Mesmo com contratos robustos, os riscos não desaparecem. A advogada aponta desafios relacionados à reputação da marca, ao uso indevido por usuários e à necessidade de garantir que modelos treinados deixem de gerar conteúdos licenciados após o fim do acordo.

“Se esse bloqueio não for técnico e claro, o risco de exploração indevida após o término do licenciamento é alto”, afirma.

Criações em IA

Em 2023, a Disney Pixar se viu envolvida em uma onda de geração de imagens inspiradas no estilo visual do estúdio, impulsionada pelo Bing Image Creator, ferramenta de IA da Microsoft baseada em tecnologia da OpenAI.

À época, a plataforma chegou a bloquear o uso do prompt “Disney”, medida que se mostrou temporária. Posteriormente, o termo voltou a ser aceito, mas com distorções no nome da marca, como variações de “Disney Pixar”, que apareciam nas imagens geradas, evidenciando as limitações dos bloqueios técnicos.

Em abril deste ano, o lançamento do DALL·E 3, da OpenAI, impulsionou uma trend de imagens inspiradas no estilo do Studio Ghibli, estúdio japonês conhecido por animações desenhadas à mão, como Meu Amigo Totoro e A Viagem de Chihiro.

O estúdio não se manifestou oficialmente, mas declarações antigas de seu cofundador, Hayao Miyazaki, voltaram a circular. Em 2016, o cineasta classificou a arte gerada por IA como um “insulto à própria vida”.

Ainda em abril, personagens da Turma da Mônica passaram a ser reproduzidos em tirinhas criadas por inteligência artificial.

Em nota, a MSP Estúdios afirmou acompanhar os debates sobre IA e reforçou o compromisso com inovação e responsabilidade, sem adotar medidas para coibir o uso naquele momento. A empresa destacou, porém, a importância de discutir limites e mecanismos para evitar aplicações ofensivas ou desrespeitosas.

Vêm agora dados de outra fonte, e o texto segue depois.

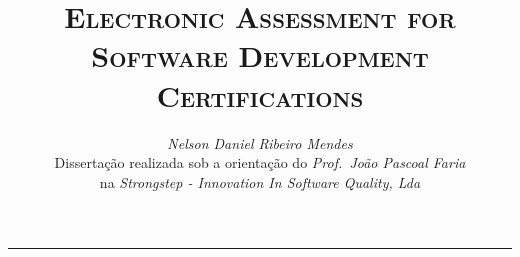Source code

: \documentclass[9pt,a4paper]{extarticle}
\begin{document}
\title{\vspace*{-8mm}\textbf{\textsc{Electronic Assessment for Software Development Certifications}}}
\author{\emph{Nelson Daniel Ribeiro Mendes}\\[2mm]
\small{Dissertação realizada sob a orientação do \emph{Prof.\ João Pascoal Faria}}\\
\small{na \emph{Strongstep - Innovation In Software Quality, Lda}}}
\date{}
\maketitle
\thispagestyle{empty}

\vspace*{-4mm}\noindent\rule{\textwidth}{0.4pt}\vspace*{4mm}
\end{document}
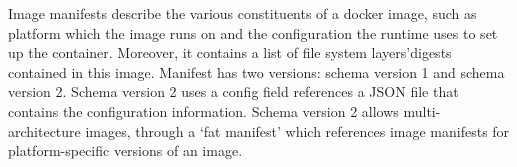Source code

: %
%
%
%
%



%
%
Image manifests describe the various constituents of a docker image, such as platform which the image runs on and the configuration the runtime uses to set up the container.
%
Moreover, it contains a list of file system layers'digests contained in this image.
%
Manifest has two versions: schema version 1 and schema version 2.
%
Schema version 2 uses a config field references a JSON file that contains the configuration information.
%
Schema version 2 allows multi-architecture images, through a `fat manifest' which references image manifests for platform-specific versions of an image.








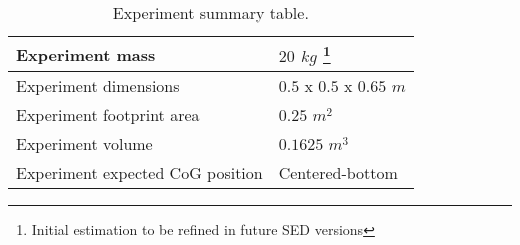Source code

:\begin{table}[!ht]
\centering
\begin{tabular}{|l|l|}
\hline
 Experiment mass  & $20$ $kg$ \footnote[13]{Initial estimation to be refined in future SED versions} \\ \hline
 Experiment dimensions & $0.5$ x $0.5$ x $0.65$ $m$ \\ \hline
 Experiment footprint area & $0.25$ $m^2$ \\ \hline
 Experiment volume  & $0.1625$ $m^3$ \\ \hline
 Experiment expected CoG position &  Centered-bottom \\ \hline
\end{tabular}
\caption{Experiment summary table.}
\label{dimensions_mass}
\end{table}
\raggedbottom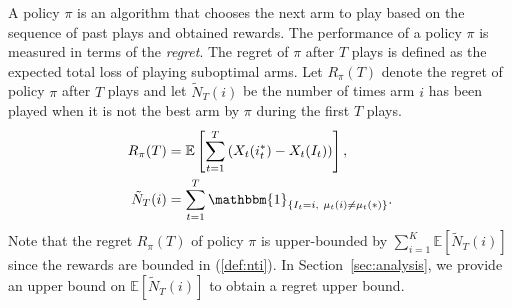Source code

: \documentclass[letterpaper]{article} %
\begin{document}
A policy $\pi$ is an algorithm that chooses the next arm to play based on the sequence of past plays and obtained rewards. The performance of a policy $\pi$ is measured in terms of the \emph{regret}. The regret of $\pi$ after $T$ plays is defined as the expected total loss of playing suboptimal arms. Let $R_\pi(T)$ denote the regret of policy $\pi$ after $T$ plays and let $\tilde{N}_T(i)$ be the number of times arm $i$ has been played when it is not the best arm by $\pi$ during the first $T$ plays.
\begin{align}\label{def:nti}
R_\pi(T)&=\mathbb{E}\left[\sum_{t=1}^T\left(X_t(i^*_t)-X_t(I_t)\right)\right],\\
\tilde{N}_T(i)&=\sum_{t=1}^T\mathbbm{1}_{\left\{I_t=i,~\mu_t(i)\neq \mu_t(*)\right\}}.
\end{align}
Note that the regret $R_\pi(T)$ of policy $\pi$ is upper-bounded by $\sum_{i=1}^K\mathbb{E}[\tilde{N}_T(i)]$ since the rewards are bounded in (\ref{def:nti}). 
In Section~\ref{sec:analysis}, we provide an upper bound on $\mathbb{E}[\tilde{N}_T(i)]$ to obtain a regret upper bound.

\end{document}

Já na indústria musical, em maio, a Deezer informou que músicas totalmente criadas por IA representam cerca de 0,5% das execuções na plataforma, mas que até 70% dessas reproduções são consideradas fraudulentas.

A empresa passou a restringir esse tipo de conteúdo de mecanismos de descoberta e curadoria editorial.

O Spotify, por sua vez, afirmou intensificar investimentos para coibir usos abusivos da tecnologia, removendo conteúdos enganosos ou que infrinjam direitos de nome, imagem ou voz, embora ainda não sinalize publicamente faixas criadas com IA.